Look for the string "import" in the listing below and copy every line in which it appears.

SUPPLIED RECORDS -

_____

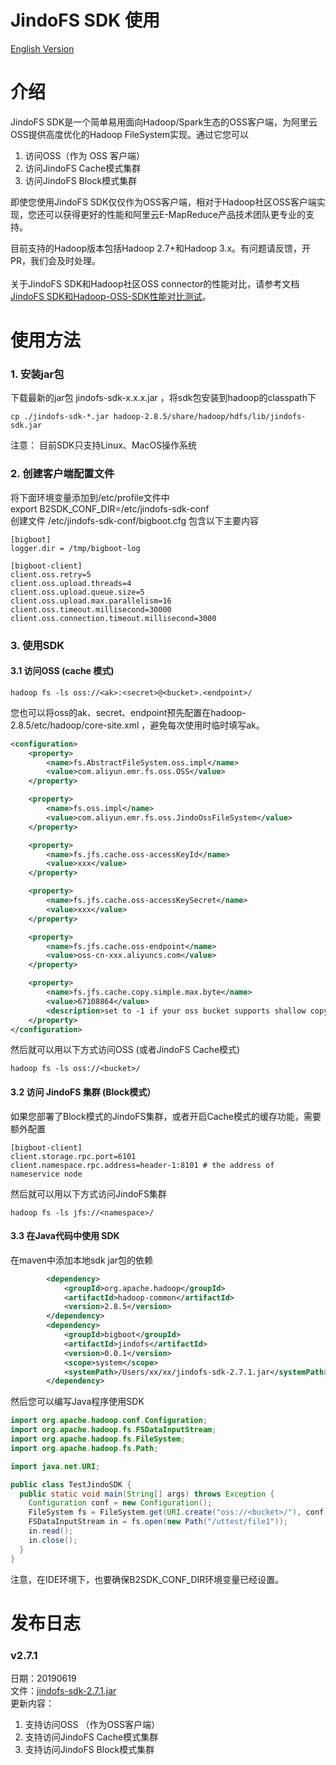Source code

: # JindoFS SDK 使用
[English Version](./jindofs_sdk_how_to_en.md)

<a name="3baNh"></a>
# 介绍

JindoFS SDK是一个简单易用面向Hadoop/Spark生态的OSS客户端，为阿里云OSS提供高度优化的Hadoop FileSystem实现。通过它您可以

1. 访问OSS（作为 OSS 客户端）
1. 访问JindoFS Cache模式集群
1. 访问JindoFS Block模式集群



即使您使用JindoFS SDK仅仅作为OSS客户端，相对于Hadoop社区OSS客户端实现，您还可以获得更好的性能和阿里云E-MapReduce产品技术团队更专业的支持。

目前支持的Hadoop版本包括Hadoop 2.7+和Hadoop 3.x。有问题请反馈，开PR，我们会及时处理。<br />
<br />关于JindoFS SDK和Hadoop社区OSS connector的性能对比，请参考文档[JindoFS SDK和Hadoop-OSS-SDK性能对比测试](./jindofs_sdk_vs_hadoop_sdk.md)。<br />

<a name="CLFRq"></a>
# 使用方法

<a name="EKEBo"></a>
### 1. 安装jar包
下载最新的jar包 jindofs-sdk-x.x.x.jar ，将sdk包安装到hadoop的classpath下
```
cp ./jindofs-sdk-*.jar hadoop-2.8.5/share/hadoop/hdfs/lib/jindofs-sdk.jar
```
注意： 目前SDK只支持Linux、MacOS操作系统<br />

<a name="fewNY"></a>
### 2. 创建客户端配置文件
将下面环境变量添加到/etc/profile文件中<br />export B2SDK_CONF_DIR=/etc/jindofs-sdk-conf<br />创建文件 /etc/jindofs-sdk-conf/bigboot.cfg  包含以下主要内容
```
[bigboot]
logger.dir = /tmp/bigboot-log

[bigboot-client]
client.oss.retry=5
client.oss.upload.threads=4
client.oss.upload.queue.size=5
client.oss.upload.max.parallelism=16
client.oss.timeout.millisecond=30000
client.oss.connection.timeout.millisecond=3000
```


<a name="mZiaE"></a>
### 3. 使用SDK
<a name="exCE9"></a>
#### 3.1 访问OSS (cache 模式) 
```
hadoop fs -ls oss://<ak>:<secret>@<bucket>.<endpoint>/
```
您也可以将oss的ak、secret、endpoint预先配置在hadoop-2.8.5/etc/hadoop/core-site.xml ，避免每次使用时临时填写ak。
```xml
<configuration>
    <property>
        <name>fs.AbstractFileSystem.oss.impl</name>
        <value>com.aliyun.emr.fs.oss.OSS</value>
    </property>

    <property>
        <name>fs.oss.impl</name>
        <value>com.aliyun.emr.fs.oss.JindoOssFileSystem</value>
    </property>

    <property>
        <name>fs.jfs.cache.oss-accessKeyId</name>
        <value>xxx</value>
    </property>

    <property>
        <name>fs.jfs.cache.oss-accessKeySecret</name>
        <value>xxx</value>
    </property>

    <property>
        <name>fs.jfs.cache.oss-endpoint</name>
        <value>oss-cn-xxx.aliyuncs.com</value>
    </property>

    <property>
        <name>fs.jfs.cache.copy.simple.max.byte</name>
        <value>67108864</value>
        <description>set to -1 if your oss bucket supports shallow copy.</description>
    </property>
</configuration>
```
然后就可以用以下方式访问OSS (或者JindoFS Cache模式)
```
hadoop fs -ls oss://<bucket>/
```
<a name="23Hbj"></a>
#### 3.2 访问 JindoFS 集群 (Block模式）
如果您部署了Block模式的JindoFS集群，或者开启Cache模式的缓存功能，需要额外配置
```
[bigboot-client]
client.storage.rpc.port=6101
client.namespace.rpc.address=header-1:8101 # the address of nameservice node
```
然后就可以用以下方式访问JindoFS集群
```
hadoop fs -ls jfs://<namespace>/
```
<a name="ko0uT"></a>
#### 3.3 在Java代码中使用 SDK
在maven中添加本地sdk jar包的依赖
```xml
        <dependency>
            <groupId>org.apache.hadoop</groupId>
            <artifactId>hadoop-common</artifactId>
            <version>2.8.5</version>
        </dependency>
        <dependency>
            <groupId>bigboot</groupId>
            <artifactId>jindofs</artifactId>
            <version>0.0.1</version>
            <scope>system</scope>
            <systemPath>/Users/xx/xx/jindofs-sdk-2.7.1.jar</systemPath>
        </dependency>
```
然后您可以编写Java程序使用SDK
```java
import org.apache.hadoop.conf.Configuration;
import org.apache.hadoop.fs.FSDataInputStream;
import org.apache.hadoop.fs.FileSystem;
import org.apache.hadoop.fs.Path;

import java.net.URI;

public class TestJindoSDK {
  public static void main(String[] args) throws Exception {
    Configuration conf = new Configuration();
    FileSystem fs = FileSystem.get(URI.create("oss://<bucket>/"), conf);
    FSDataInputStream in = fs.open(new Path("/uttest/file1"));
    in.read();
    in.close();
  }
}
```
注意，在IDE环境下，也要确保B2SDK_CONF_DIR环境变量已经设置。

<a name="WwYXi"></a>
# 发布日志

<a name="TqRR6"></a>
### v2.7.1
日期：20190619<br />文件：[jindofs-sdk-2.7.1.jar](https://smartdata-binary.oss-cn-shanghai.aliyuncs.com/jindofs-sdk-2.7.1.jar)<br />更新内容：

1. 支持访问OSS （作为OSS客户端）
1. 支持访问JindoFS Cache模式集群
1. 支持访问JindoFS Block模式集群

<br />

_____

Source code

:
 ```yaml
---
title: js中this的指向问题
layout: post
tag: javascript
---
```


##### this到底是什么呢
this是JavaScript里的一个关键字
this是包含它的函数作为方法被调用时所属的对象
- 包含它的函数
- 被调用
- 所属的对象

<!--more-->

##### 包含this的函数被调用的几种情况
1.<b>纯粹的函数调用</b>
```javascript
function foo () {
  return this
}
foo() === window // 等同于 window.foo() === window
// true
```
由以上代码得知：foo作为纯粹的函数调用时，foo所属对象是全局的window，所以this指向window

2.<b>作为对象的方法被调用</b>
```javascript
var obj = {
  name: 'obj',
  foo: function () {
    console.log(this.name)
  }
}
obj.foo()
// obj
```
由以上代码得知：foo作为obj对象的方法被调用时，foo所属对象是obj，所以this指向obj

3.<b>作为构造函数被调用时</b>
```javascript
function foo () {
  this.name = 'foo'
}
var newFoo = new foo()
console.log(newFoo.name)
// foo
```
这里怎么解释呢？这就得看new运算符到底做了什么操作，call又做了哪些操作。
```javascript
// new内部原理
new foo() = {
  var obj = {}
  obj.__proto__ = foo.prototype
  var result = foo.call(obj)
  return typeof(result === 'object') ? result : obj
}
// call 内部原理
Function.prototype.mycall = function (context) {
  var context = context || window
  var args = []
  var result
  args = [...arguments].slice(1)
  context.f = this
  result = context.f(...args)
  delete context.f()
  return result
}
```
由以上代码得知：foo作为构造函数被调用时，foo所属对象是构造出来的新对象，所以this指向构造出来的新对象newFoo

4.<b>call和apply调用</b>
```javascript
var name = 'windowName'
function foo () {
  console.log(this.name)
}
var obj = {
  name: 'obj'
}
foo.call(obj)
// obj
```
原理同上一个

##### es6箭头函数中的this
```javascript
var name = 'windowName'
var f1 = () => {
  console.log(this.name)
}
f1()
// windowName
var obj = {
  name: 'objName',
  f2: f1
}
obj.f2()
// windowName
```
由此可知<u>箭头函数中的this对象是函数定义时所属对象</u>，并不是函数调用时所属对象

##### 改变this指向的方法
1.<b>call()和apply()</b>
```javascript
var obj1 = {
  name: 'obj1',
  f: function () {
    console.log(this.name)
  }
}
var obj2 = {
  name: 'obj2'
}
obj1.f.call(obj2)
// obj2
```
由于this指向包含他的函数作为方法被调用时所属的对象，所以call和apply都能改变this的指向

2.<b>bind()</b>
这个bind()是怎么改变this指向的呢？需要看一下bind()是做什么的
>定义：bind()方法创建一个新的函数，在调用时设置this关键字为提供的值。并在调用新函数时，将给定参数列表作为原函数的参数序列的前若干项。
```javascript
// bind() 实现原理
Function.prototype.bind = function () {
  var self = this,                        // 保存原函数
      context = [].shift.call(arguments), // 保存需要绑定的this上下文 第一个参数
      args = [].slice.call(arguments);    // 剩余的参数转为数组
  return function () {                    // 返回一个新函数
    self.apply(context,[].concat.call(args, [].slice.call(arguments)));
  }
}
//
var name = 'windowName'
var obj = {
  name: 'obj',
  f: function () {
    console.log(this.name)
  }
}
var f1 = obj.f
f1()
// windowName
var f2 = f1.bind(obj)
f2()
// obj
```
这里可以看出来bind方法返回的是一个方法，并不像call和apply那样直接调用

_____

ANSWER FOR THIS EXERCISE -
import org.apache.hadoop.conf.Configuration;
import org.apache.hadoop.fs.FSDataInputStream;
import org.apache.hadoop.fs.FileSystem;
import org.apache.hadoop.fs.Path;
import java.net.URI;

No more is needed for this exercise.